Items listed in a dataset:
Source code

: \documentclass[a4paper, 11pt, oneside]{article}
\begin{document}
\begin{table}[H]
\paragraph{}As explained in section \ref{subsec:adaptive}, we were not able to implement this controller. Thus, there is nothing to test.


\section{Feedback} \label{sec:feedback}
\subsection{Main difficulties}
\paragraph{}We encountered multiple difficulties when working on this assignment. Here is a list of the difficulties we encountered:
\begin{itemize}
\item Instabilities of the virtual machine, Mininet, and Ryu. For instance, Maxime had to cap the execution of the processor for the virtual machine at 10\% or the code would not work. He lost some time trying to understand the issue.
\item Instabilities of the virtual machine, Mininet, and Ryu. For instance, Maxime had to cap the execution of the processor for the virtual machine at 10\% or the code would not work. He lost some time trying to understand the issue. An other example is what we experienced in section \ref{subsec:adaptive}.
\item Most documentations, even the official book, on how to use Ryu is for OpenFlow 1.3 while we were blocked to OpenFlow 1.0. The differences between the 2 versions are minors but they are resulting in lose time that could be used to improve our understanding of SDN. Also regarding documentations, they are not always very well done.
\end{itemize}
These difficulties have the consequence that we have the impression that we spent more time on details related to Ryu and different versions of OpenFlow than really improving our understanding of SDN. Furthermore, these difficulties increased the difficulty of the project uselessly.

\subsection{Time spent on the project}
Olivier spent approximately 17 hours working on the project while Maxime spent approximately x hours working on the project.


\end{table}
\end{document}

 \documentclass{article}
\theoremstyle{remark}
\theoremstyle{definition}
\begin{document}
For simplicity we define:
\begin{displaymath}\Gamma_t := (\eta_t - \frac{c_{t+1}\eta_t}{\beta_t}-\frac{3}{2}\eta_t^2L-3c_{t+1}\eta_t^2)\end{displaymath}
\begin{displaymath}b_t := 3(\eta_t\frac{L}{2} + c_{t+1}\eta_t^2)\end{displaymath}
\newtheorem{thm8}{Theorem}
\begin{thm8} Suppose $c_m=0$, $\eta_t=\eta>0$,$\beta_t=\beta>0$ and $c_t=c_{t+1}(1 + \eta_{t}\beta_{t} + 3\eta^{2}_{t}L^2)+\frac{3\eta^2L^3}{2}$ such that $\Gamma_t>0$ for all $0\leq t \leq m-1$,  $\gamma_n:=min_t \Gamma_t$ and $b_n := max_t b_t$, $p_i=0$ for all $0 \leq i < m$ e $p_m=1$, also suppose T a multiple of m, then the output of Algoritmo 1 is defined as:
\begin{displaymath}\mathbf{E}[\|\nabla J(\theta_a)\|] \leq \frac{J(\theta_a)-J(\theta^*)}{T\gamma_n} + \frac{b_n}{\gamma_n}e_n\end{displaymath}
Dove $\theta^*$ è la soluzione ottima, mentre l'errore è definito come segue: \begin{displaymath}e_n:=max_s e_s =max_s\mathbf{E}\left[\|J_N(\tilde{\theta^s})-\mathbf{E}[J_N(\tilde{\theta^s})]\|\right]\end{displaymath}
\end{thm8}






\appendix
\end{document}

**Directions:** For each line of the entries that contains the word "working", make a copy.

**Exercise output:**
\paragraph{}We encountered multiple difficulties when working on this assignment. Here is a list of the difficulties we encountered:
Olivier spent approximately 17 hours working on the project while Maxime spent approximately x hours working on the project.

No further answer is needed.